FBI agents across multiple states executed a raid on the property of the African People’s Socialist Party on Friday, handcuffing their leader and his wife in St. Louis, and arresting Akile Anai, their director of agitation and propaganda, after luring her from her house “under false pretenses” in St. Petersburg, the group announced Friday.
The African People’s Socialist Party finds itself in the crosshairs of the FBI after the law enforcement agency claimed that a Russian national named Alexander Ionov exercised "direction or control over these groups on behalf of [Russia’s] FSB,” a charge the group bitterly denies.
“The African People’s Socialist Party stands on its own and is able to make determinations for itself, which we’ve been doing for the last fifty years,” Anai told reporters Friday, adding that the claim is “insulting” because it “presupposes that African people don’t have the capacity to lead and struggle ourselves.”
The FBI has a long tradition of using such accusations to smear black revolutionaries as dupes or puppets of Moscow. Internal FBI documents show the bureau considered beloved civil rights icon Martin Luther King, Jr. to be a “whole-hearted” communist who followed a “Marxist-Leninist line.” The agency spent years harassing and attempting to intimidate King and waging its own private war against groups like the Black Panthers under the umbrella of COINTELPRO, a domestic surveillance and infiltration project which targeted communists – and the black leaders who FBI agents became convinced they were propping up.
At a press conference immediately preceding the party’s, an FBI Tampa field office special agent described Ionov’s alleged conduct as “some of the most egregious and blatant violations we’ve seen by the Russian government in order to destabilize and undermine trust in American democracy.” And Anai took serious issue with that claim as well.
“They’re talking about “interference in local elections and social media.” No, I’ll tell you: it’s Mark Zuckerberg that interferes with the ability of people to communicate with each other…. And the US is attempting to explain its own contradictions with Russia. Because it cannot rule in the same old way. It does not have the unity of its entire population. That’s what Trump represented. And they say it was Russian intervention in the election. They say it’s an undemocratic process. What does the US government know about genuine democracy when it takes away the ability for African people to feed, clothe, and house ourselves on a daily basis? You want to talk about destabilization? Talk to Nicaragua. Talk to Venezuela. Talk to Cuba. Talk to Russia and ask about undemocratic processes.”

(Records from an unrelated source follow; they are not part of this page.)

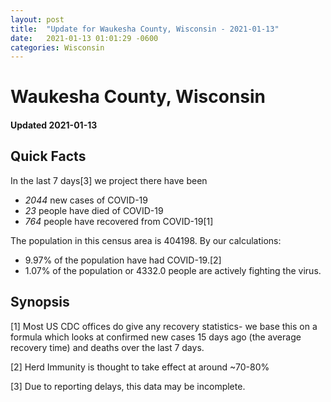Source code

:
 ```yaml
---
layout: post
title:  "Update for Waukesha County, Wisconsin - 2021-01-13"
date:   2021-01-13 01:01:29 -0600
categories: Wisconsin
---
```


# Waukesha County, Wisconsin
#### Updated 2021-01-13

## Quick Facts

In the last 7 days[3] we project there have been
- *2044* new cases of COVID-19
- *23* people have died of COVID-19
- *764* people have recovered from COVID-19[1]

The population in this census area is 404198. By our calculations:
- 9.97% of the population have had COVID-19.[2]
- 1.07% of the population or 4332.0 people are actively fighting the virus.

## Synopsis




[1] Most US CDC offices do give any recovery statistics- we base this on a formula which looks at confirmed new cases
15 days ago (the average recovery time) and deaths over the last 7 days.

[2] Herd Immunity is thought to take effect at around ~70-80%

[3] Due to reporting delays, this data may be incomplete.
 
    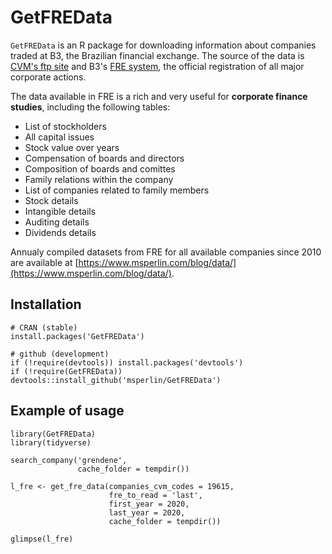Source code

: 
# GetFREData

`GetFREData` is an R package for downloading information about companies traded at B3, the Brazilian financial exchange. The source of the data is [CVM's ftp site](http://dados.cvm.gov.br/dados/CIA_ABERTA/DOC/FRE/) and B3's [FRE system](https://www.b3.com.br/pt_br/produtos-e-servicos/negociacao/renda-variavel/acoes/consultas/informacoes-por-periodo/), the official registration of all major corporate actions. 

The data available in FRE is a rich and very useful for **corporate finance studies**, including the following tables:

- List of stockholders
- All capital issues 
- Stock value over years
- Compensation of boards and directors
- Composition of boards and comittes
- Family relations within the company
- List of companies related to family members
- Stock details
- Intangible details
- Auditing details
- Dividends details

Annualy compiled datasets from FRE for all available companies since 2010 are available at [https://www.msperlin.com/blog/data/](https://www.msperlin.com/blog/data/).

## Installation

```
# CRAN (stable)
install.packages('GetFREData')

# github (development)
if (!require(devtools)) install.packages('devtools')
if (!require(GetFREData)) devtools::install_github('msperlin/GetFREData') 
```

## Example of usage

```
library(GetFREData)
library(tidyverse)

search_company('grendene', 
               cache_folder = tempdir())

l_fre <- get_fre_data(companies_cvm_codes = 19615,
                      fre_to_read = 'last',
                      first_year = 2020,
                      last_year = 2020, 
                      cache_folder = tempdir())
                      
glimpse(l_fre)
```
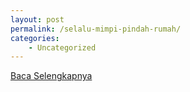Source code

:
 ```yaml
---
layout: post
permalink: /selalu-mimpi-pindah-rumah/
categories:
    - Uncategorized
---
```


[Baca Selengkapnya](/08)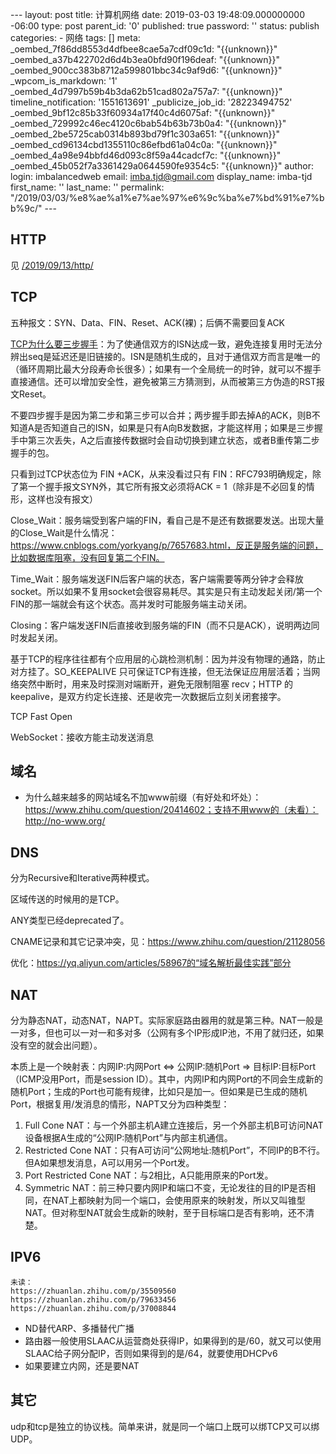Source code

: --- layout: post title: 计算机网络 date: 2019-03-03 19:48:09.000000000 -06:00 type: post parent\_id: '0' published: true password: '' status: publish categories: - 网络 tags: [] meta: \_oembed\_7f86dd8553d4dfbee8cae5a7cdf09c1d: "{{unknown}}" \_oembed\_a37b422702d6d4b3ea0bfd90f196deaf: "{{unknown}}" \_oembed\_900cc383b8712a599801bbc34c9af9d6: "{{unknown}}" \_wpcom\_is\_markdown: '1' \_oembed\_4d7997b59b4b3da62b51cad802a757a7: "{{unknown}}" timeline\_notification: '1551613691' \_publicize\_job\_id: '28223494752' \_oembed\_9bf12c85b33f60934a17f40c4d6075af: "{{unknown}}" \_oembed\_729992c46ec4120c6bab54b63b73b0a4: "{{unknown}}" \_oembed\_2be5725cab0314b893bd79f1c303a651: "{{unknown}}" \_oembed\_cd96134cbd1355110c86efbd61a04c0a: "{{unknown}}" \_oembed\_4a98e94bbfd46d093c8f59a44cadcf7c: "{{unknown}}" \_oembed\_45b052f7a3361429a0644590fe9354c5: "{{unknown}}" author: login: imbalancedweb email: imba.tjd@gmail.com display\_name: imba-tjd first\_name: '' last\_name: '' permalink: "/2019/03/03/%e8%ae%a1%e7%ae%97%e6%9c%ba%e7%bd%91%e7%bb%9c/" ---

HTTP
----

见 [/2019/09/13/http/](/2019/09/13/http/)

TCP
---

五种报文：SYN、Data、FIN、Reset、ACK(裸)；后俩不需要回复ACK

[TCP为什么要三步握手](https://www.zhihu.com/question/24853633)：为了使通信双方的ISN达成一致，避免连接复用时无法分辨出seq是延迟还是旧链接的。ISN是随机生成的，且对于通信双方而言是唯一的（循环周期比最大分段寿命长很多）；如果有一个全局统一的时钟，就可以不握手直接通信。还可以增加安全性，避免被第三方猜测到，从而被第三方伪造的RST报文Reset。

不要四步握手是因为第二步和第三步可以合并；两步握手即去掉A的ACK，则B不知道A是否知道自己的ISN，如果是只有A向B发数据，才能这样用；如果是三步握手中第三次丢失，A之后直接传数据时会自动切换到建立状态，或者B重传第二步握手的包。

只看到过TCP状态位为 FIN +ACK，从来没看过只有 FIN：RFC793明确规定，除了第一个握手报文SYN外，其它所有报文必须将ACK = 1（除非是不必回复的情形，这样也没有报文）

Close\_Wait：服务端受到客户端的FIN，看自己是不是还有数据要发送。出现大量的Close\_Wait是什么情况：https://www.cnblogs.com/yorkyang/p/7657683.html，反正是服务端的问题，比如数据库阻塞，没有回复第二个FIN。

Time\_Wait：服务端发送FIN后客户端的状态，客户端需要等两分钟才会释放socket。所以如果不复用socket会很容易耗尽。其实是只有主动发起关闭/第一个FIN的那一端就会有这个状态。高并发时可能服务端主动关闭。

Closing：客户端发送FIN后直接收到服务端的FIN（而不只是ACK），说明两边同时发起关闭。

基于TCP的程序往往都有个应用层的心跳检测机制：因为并没有物理的通路，防止对方挂了。SO\_KEEPALIVE 只可保证TCP有连接，但无法保证应用层活着；当网络突然中断时，用来及时探测对端断开，避免无限制阻塞 recv；HTTP 的 keepalive，是双方约定长连接、还是收完一次数据后立刻关闭套接字。

TCP Fast Open

WebSocket：接收方能主动发送消息

域名
----

* 为什么越来越多的网站域名不加www前缀（有好处和坏处）：https://www.zhihu.com/question/20414602；支持不用www的（未看）：http://no-www.org/

DNS
---

分为Recursive和Iterative两种模式。

区域传送的时候用的是TCP。

ANY类型已经deprecated了。

CNAME记录和其它记录冲突，见：https://www.zhihu.com/question/21128056

优化：https://yq.aliyun.com/articles/58967的“域名解析最佳实践”部分

NAT
---

分为静态NAT，动态NAT，NAPT。实际家庭路由器用的就是第三种。NAT一般是一对多，但也可以一对一和多对多（公网有多个IP形成IP池，不用了就归还，如果没有空的就会出问题）。

本质上是一个映射表：内网IP:内网Port \<=\> 公网IP:随机Port =\> 目标IP:目标Port（ICMP没用Port，而是session ID）。其中，内网IP和内网Port的不同会生成新的随机Port；生成的Port也可能有规律，比如只是加一。但如果是已生成的随机Port，根据复用/发消息的情形，NAPT又分为四种类型：

1.  Full Cone NAT：与一个外部主机A建立连接后，另一个外部主机B可访问NAT设备根据A生成的“公网IP:随机Port”与内部主机通信。
2.  Restricted Cone NAT：只有A可访问“公网地址:随机Port”，不同IP的B不行。但A如果想发消息，A可以用另一个Port发。
3.  Port Restricted Cone NAT：与2相比，A只能用原来的Port发。
4.  Symmetric NAT：前三种只要内网IP和端口不变，无论发往的目的IP是否相同，在NAT上都映射为同一个端口，会使用原来的映射发，所以又叫锥型NAT。但对称型NAT就会生成新的映射，至于目标端口是否有影响，还不清楚。

IPV6
----

```
未读：
https://zhuanlan.zhihu.com/p/35509560
https://zhuanlan.zhihu.com/p/79633456
https://zhuanlan.zhihu.com/p/37008844
```

* ND替代ARP、多播替代广播
* 路由器一般使用SLAAC从运营商处获得IP，如果得到的是/60，就又可以使用SLAAC给子网分配IP，否则如果得到的是/64，就要使用DHCPv6
* 如果要建立内网，还是要NAT

其它
----

udp和tcp是独立的协议栈。简单来讲，就是同一个端口上既可以绑TCP又可以绑UDP。


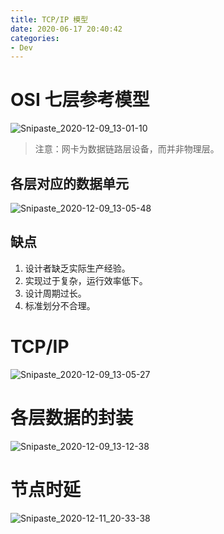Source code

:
 ```yaml
---
title: TCP/IP 模型
date: 2020-06-17 20:40:42
categories: 
- Dev
---
```




# OSI 七层参考模型



![Snipaste_2020-12-09_13-01-10](/Users/nestcc/project/ncc_blog/source/_posts/tcpip-1/Snipaste_2020-12-09_13-01-10.png)



> 注意：网卡为数据链路层设备，而并非物理层。



## 各层对应的数据单元



![Snipaste_2020-12-09_13-05-48](/Users/nestcc/project/ncc_blog/source/_posts/tcpip-1/Snipaste_2020-12-09_13-05-48.png)



## 缺点

1. 设计者缺乏实际生产经验。
2. 实现过于复杂，运行效率低下。
3. 设计周期过长。
4. 标准划分不合理。



# TCP/IP

![Snipaste_2020-12-09_13-05-27](/Users/nestcc/project/ncc_blog/source/_posts/tcpip-1/Snipaste_2020-12-09_13-05-27.png)





# 各层数据的封装

![Snipaste_2020-12-09_13-12-38](/Users/nestcc/project/ncc_blog/source/_posts/tcpip-1/Snipaste_2020-12-09_13-12-38.png)





# 节点时延

![Snipaste_2020-12-11_20-33-38](/Users/nestcc/project/ncc_blog/source/_posts/tcpip-1/Snipaste_2020-12-11_20-33-38.png)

“They’re using Russia as part of a propaganda tool against the people, to… win your unity with the US government,” a regime which she noted “has no ability to answer any of your questions. None. It can’t solve any of your problems and they tell you it’s Russia’s fault. Russia is not in your community causing you to starve. Russia is not in your community pushing you out. Russia is not the St. Pete police department that killed Tyron Lewis is 1996. It was not Russia. It was the US government that did that.”
As to whether it’s not “concerning” that “the federal government thinks that the Russians were trying to influence local elections, and essentially on some level try to take the vote away from just average citizens,” Anai was emphatic:
“The US does this all the time, it intervenes.” But she was immediately interrupted by the same reporter, who insisted that “we’re not talking about Russia.”
“But that’s what I am [talking about], though,” Anai continued. “You want to make it about Russia and think that Russia’s the big, bad guy that intervenes in local elections or something like that when the US has its practice, it’s a historic practice, takes elected officials that the people put into office and destabilizes that government and ousts them.”
Anai noted that there are, however, people from whom the party would refuse assistance. “There are groups we would say no to, that would work against the interests of our community and our people and the struggle. Yes, we would say ‘absolutely no.’ We would say ‘no’ to the Democratic Party, we would say ‘no’ to the Republican Party… we would say ‘no’ to these forces that try to maintain the social system.”
The communications director ultimately declined to elaborate on whether the group has any ties with Ionov. But at the end of the day, “We will continue to work with any force that supports the anti-colonial African revolution,” Anai affirmed. “We’ll work with them.”